The Australian Bureau of Agricultural and Resource Economics and Sciences (ABARES) forecasts the value of agriculture production to reach a record $73 billion in 2021-22 - $8 billion more than was predicted just three months ago.

Westpac's lending trends[1] show the scaling up of family farming businesses will play a key role in achieving this milestone, with property expansion loans to third generational family farms growing from 6 per cent in 2017 to 19 per cent in 2021.

By helping these family farms expand, more generations are able to get into the business of agriculture, stay in the business of agriculture and grow the business of agriculture.

According to ABARES, the median age of the Australian agriculture industry worker is 49, nearly a decade older than the overall workforce.

By creating opportunities for younger generations within family farms to not only work in the business, but work on the business, the entire industry captures renewed innovation and sustainability.

Rural property expansion and new rural property purchases escalated significantly towards the end of 2020, as much of the east coast began to emerge from drought and has remained high throughout 2021.

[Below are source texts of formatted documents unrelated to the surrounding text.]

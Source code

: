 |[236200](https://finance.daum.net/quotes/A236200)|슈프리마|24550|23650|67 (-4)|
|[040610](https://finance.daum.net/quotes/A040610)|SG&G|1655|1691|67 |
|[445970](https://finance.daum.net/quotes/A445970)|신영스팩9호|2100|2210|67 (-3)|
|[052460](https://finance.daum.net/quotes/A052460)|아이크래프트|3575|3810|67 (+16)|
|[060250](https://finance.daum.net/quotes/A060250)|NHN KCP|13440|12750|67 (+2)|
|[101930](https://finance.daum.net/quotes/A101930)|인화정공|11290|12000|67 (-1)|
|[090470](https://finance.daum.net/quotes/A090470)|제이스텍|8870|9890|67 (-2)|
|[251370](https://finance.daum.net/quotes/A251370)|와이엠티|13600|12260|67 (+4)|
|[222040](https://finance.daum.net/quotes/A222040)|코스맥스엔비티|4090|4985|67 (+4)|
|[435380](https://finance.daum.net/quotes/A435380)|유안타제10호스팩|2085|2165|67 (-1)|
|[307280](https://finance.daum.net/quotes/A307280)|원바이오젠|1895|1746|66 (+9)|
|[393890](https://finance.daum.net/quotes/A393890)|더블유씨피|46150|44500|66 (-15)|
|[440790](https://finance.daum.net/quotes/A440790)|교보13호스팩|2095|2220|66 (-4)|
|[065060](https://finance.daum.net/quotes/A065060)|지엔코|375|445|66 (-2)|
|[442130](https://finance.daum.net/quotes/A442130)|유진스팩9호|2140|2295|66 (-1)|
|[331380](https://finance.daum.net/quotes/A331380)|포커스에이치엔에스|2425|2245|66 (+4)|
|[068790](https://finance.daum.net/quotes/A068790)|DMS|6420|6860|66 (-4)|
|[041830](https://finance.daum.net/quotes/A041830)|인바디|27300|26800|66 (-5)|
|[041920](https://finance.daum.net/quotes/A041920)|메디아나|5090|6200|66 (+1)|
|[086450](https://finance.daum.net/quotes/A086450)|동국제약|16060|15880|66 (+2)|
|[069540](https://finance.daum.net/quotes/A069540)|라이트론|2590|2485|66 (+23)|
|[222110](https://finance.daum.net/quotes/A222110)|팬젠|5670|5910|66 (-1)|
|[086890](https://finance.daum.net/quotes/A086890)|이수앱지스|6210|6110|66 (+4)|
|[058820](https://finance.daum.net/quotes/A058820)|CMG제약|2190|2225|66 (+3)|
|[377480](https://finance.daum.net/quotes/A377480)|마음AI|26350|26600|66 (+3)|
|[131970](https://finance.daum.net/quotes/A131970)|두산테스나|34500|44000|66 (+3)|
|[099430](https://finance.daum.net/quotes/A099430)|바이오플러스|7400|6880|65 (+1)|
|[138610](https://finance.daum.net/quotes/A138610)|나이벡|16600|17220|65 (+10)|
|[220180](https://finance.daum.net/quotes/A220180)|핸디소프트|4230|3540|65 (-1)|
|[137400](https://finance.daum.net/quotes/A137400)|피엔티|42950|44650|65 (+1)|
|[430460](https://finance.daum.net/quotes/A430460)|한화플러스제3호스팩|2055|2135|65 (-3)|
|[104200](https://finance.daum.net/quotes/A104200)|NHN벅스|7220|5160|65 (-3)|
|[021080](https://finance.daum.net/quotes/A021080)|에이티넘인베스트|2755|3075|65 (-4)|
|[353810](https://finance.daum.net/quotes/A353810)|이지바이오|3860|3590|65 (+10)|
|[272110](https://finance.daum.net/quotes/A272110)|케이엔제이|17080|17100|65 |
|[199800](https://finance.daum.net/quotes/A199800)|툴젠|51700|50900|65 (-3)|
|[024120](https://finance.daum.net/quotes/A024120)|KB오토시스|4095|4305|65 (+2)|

Over half of Westpac's agribusiness customers have had a relationship with the bank for more than 30 years, and 87 per cent for more than a decade.

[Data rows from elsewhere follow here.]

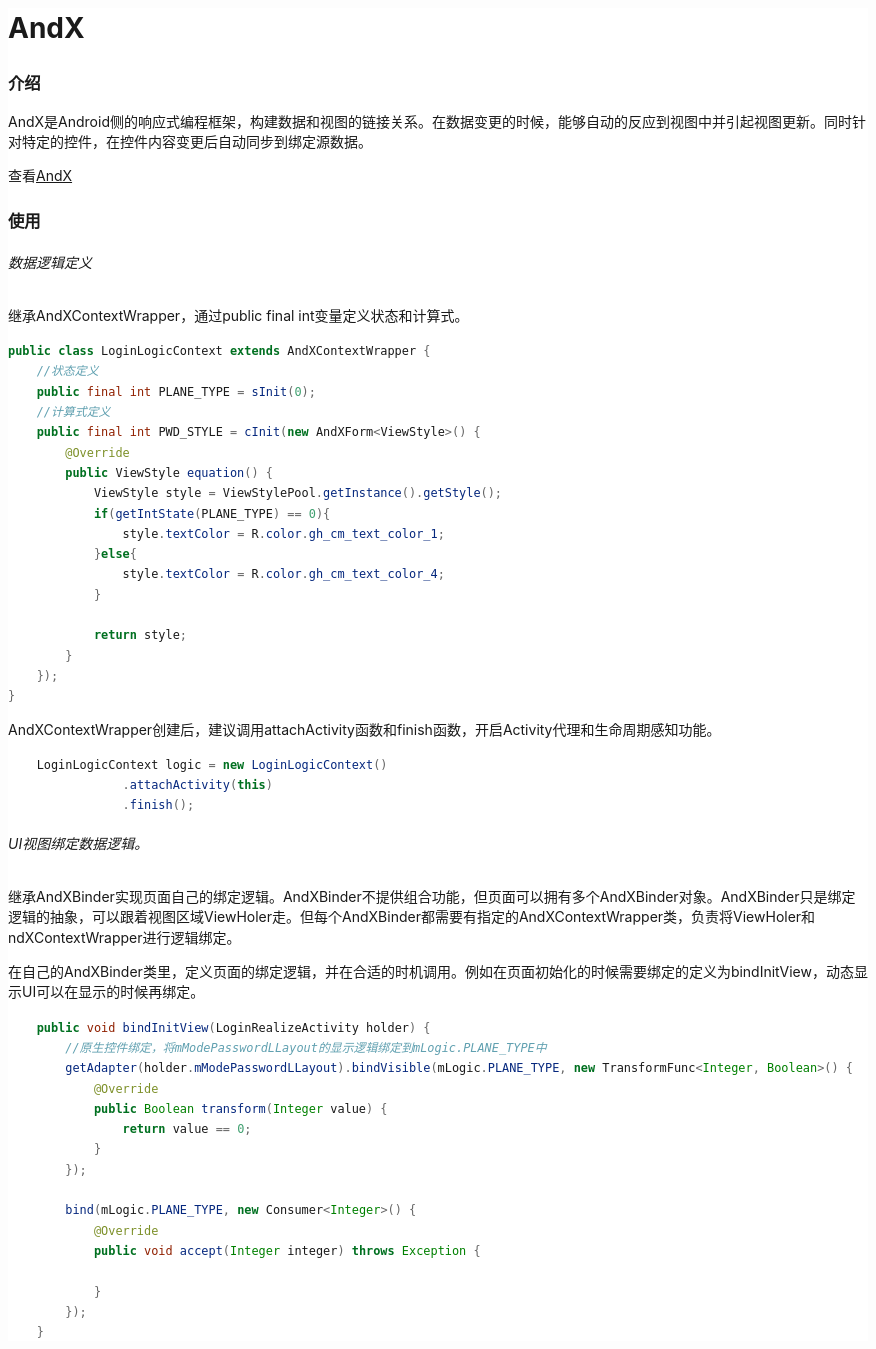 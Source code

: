 AndX
======

### 介绍

AndX是Android侧的响应式编程框架，构建数据和视图的链接关系。在数据变更的时候，能够自动的反应到视图中并引起视图更新。同时针对特定的控件，在控件内容变更后自动同步到绑定源数据。

查看<a href="https://github.com/zjwujlei/AndX.git">AndX</a>

### 使用
###### 数据逻辑定义
继承AndXContextWrapper，通过public final int变量定义状态和计算式。
```Java
public class LoginLogicContext extends AndXContextWrapper {
    //状态定义
    public final int PLANE_TYPE = sInit(0);
    //计算式定义
    public final int PWD_STYLE = cInit(new AndXForm<ViewStyle>() {
        @Override
        public ViewStyle equation() {
            ViewStyle style = ViewStylePool.getInstance().getStyle();
            if(getIntState(PLANE_TYPE) == 0){
                style.textColor = R.color.gh_cm_text_color_1;
            }else{
                style.textColor = R.color.gh_cm_text_color_4;
            }

            return style;
        }
    });
}
```

AndXContextWrapper创建后，建议调用attachActivity函数和finish函数，开启Activity代理和生命周期感知功能。

```Java
    LoginLogicContext logic = new LoginLogicContext()
                .attachActivity(this)
                .finish();
```


###### UI视图绑定数据逻辑。
继承AndXBinder实现页面自己的绑定逻辑。AndXBinder不提供组合功能，但页面可以拥有多个AndXBinder对象。AndXBinder只是绑定逻辑的抽象，可以跟着视图区域ViewHoler走。但每个AndXBinder都需要有指定的AndXContextWrapper类，负责将ViewHoler和ndXContextWrapper进行逻辑绑定。

在自己的AndXBinder类里，定义页面的绑定逻辑，并在合适的时机调用。例如在页面初始化的时候需要绑定的定义为bindInitView，动态显示UI可以在显示的时候再绑定。

```Java
    public void bindInitView(LoginRealizeActivity holder) {
        //原生控件绑定，将mModePasswordLLayout的显示逻辑绑定到mLogic.PLANE_TYPE中
        getAdapter(holder.mModePasswordLLayout).bindVisible(mLogic.PLANE_TYPE, new TransformFunc<Integer, Boolean>() {
            @Override
            public Boolean transform(Integer value) {
                return value == 0;
            }
        });

        bind(mLogic.PLANE_TYPE, new Consumer<Integer>() {
            @Override
            public void accept(Integer integer) throws Exception {
                
            }
        });
    }
```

Colin Dunne and his wife Catherine are producers of grain and beef in the Duaringa district.

We've been able to build valuable relationships as the majority of our bankers live and are from farming families who have grown up within 300km of where they work. They understand the region and the challenges and opportunities their farmers face and are connected to the community.

Westpac data indicates that multi-generational agribusinesses tend to invest more in their enterprises to enable them to grow as each generation becomes part of the family operation and its future.

Queensland is home to the highest volume of third generational family farming customers, with their total business loans up 39 per cent, compared to the national increase of 20 per cent.

One such Queensland multi-generational agribusiness is that run by Colin Dunne. Colin is a grain and beef producer from the Duaringa district, where his family has resided for more than a century.

His parents were farmers, and now all four of his adult children work alongside Colin and his wife Catherine in the family business.

Colin says being given the opportunity to buy into agricultural land at an early age, and then being able to pass that opportunity onto his children, has been the key to his business growing to where it is today - incorporating 14 different properties, running 10,000 cattle, and supporting five families.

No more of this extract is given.